◆ RECORDS SUPPLIED ◆
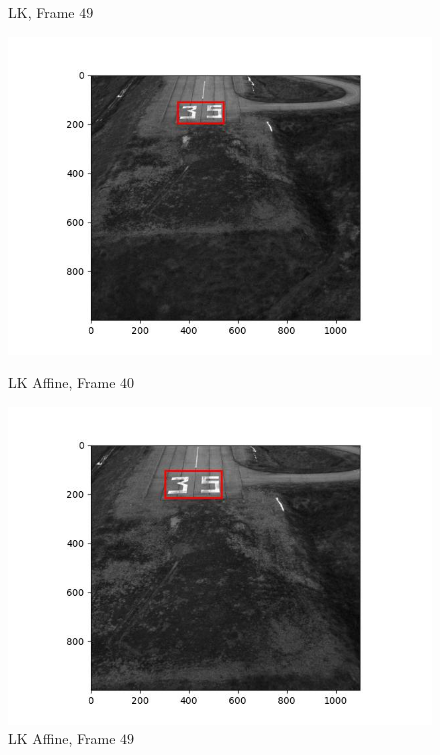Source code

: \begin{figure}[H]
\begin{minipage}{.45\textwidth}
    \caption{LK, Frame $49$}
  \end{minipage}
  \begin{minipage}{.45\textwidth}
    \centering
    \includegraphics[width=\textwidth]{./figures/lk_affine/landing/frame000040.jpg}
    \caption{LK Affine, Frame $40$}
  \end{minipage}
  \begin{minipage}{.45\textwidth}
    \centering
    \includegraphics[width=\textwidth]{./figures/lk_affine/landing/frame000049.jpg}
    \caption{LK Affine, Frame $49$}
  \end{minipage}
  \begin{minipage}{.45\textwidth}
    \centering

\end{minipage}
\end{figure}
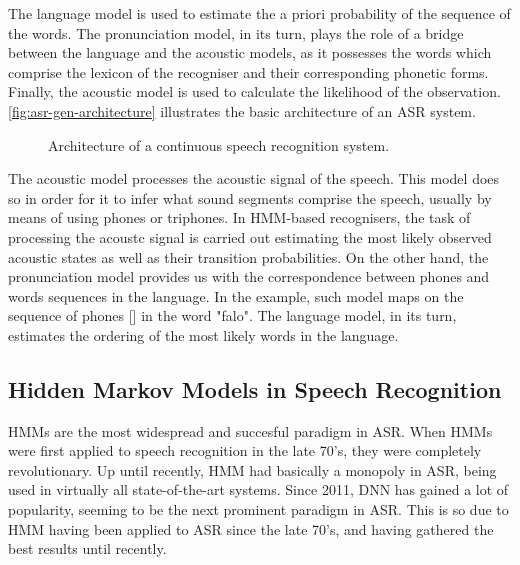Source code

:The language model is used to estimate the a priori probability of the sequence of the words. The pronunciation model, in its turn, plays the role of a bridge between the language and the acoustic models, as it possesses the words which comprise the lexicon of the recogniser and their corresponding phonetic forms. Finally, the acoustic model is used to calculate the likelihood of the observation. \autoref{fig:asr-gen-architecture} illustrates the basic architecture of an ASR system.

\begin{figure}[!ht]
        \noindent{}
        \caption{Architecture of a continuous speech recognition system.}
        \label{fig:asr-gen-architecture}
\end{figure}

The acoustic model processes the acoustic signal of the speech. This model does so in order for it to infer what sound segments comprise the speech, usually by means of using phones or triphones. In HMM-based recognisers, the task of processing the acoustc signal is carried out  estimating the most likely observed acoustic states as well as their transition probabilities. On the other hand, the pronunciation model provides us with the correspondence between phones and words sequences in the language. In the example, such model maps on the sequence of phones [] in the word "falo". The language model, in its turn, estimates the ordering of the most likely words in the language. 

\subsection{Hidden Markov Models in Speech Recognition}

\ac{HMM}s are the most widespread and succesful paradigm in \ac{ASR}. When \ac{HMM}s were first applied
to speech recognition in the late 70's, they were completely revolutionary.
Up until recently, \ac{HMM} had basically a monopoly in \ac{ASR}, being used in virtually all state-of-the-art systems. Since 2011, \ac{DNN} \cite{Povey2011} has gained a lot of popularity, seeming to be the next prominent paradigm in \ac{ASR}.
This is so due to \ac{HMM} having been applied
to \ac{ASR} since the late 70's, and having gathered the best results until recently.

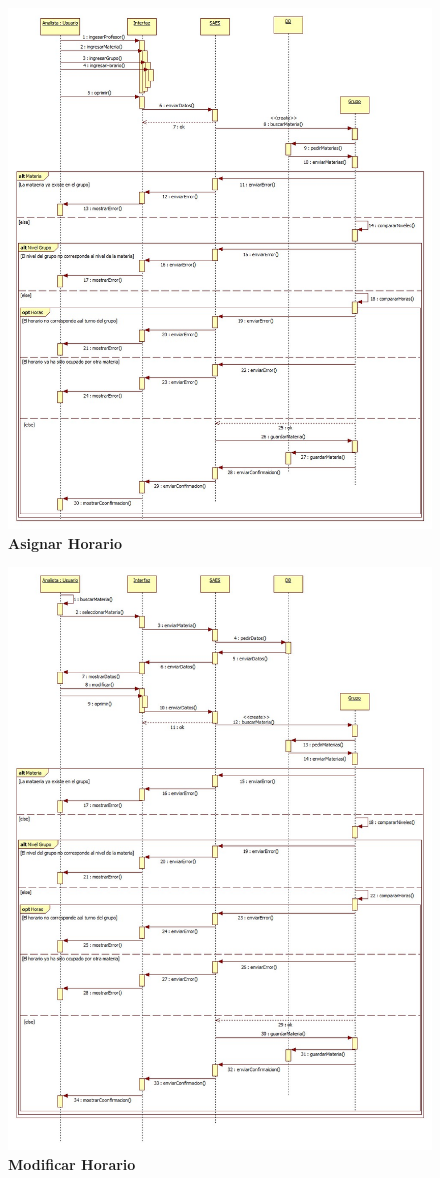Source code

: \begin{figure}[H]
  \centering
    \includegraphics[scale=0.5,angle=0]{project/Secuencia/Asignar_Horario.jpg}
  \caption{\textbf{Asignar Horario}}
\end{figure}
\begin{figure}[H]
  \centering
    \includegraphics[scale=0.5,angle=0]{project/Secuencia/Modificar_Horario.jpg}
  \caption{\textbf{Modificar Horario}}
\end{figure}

◆ WHAT THE EXERCISE ASKS ◆
Can you retype every record above exactly, leaving out the pictures?

◆ OUTPUT FOR THIS TASK ◆
Source code

: \begin{figure}[H]
\begin{minipage}{.45\textwidth}
    \caption{LK, Frame $49$}
  \end{minipage}
  \begin{minipage}{.45\textwidth}
    \centering
    \includegraphics[width=\textwidth]{./figures/lk_affine/landing/frame000040.jpg}
    \caption{LK Affine, Frame $40$}
  \end{minipage}
  \begin{minipage}{.45\textwidth}
    \centering
    \includegraphics[width=\textwidth]{./figures/lk_affine/landing/frame000049.jpg}
    \caption{LK Affine, Frame $49$}
  \end{minipage}
  \begin{minipage}{.45\textwidth}
    \centering

\end{minipage}
\end{figure}
Source code

:The language model is used to estimate the a priori probability of the sequence of the words. The pronunciation model, in its turn, plays the role of a bridge between the language and the acoustic models, as it possesses the words which comprise the lexicon of the recogniser and their corresponding phonetic forms. Finally, the acoustic model is used to calculate the likelihood of the observation. \autoref{fig:asr-gen-architecture} illustrates the basic architecture of an ASR system.

\begin{figure}[!ht]
        \noindent{}
        \caption{Architecture of a continuous speech recognition system.}
        \label{fig:asr-gen-architecture}
\end{figure}

The acoustic model processes the acoustic signal of the speech. This model does so in order for it to infer what sound segments comprise the speech, usually by means of using phones or triphones. In HMM-based recognisers, the task of processing the acoustc signal is carried out  estimating the most likely observed acoustic states as well as their transition probabilities. On the other hand, the pronunciation model provides us with the correspondence between phones and words sequences in the language. In the example, such model maps on the sequence of phones [] in the word "falo". The language model, in its turn, estimates the ordering of the most likely words in the language. 

\subsection{Hidden Markov Models in Speech Recognition}

\ac{HMM}s are the most widespread and succesful paradigm in \ac{ASR}. When \ac{HMM}s were first applied
to speech recognition in the late 70's, they were completely revolutionary.
Up until recently, \ac{HMM} had basically a monopoly in \ac{ASR}, being used in virtually all state-of-the-art systems. Since 2011, \ac{DNN} \cite{Povey2011} has gained a lot of popularity, seeming to be the next prominent paradigm in \ac{ASR}.
This is so due to \ac{HMM} having been applied
to \ac{ASR} since the late 70's, and having gathered the best results until recently.

Source code

: \begin{figure}[H]
  \centering
    \includegraphics[scale=0.5,angle=0]{project/Secuencia/Asignar_Horario.jpg}
  \caption{\textbf{Asignar Horario}}
\end{figure}
\begin{figure}[H]
  \centering
    \includegraphics[scale=0.5,angle=0]{project/Secuencia/Modificar_Horario.jpg}
  \caption{\textbf{Modificar Horario}}
\end{figure}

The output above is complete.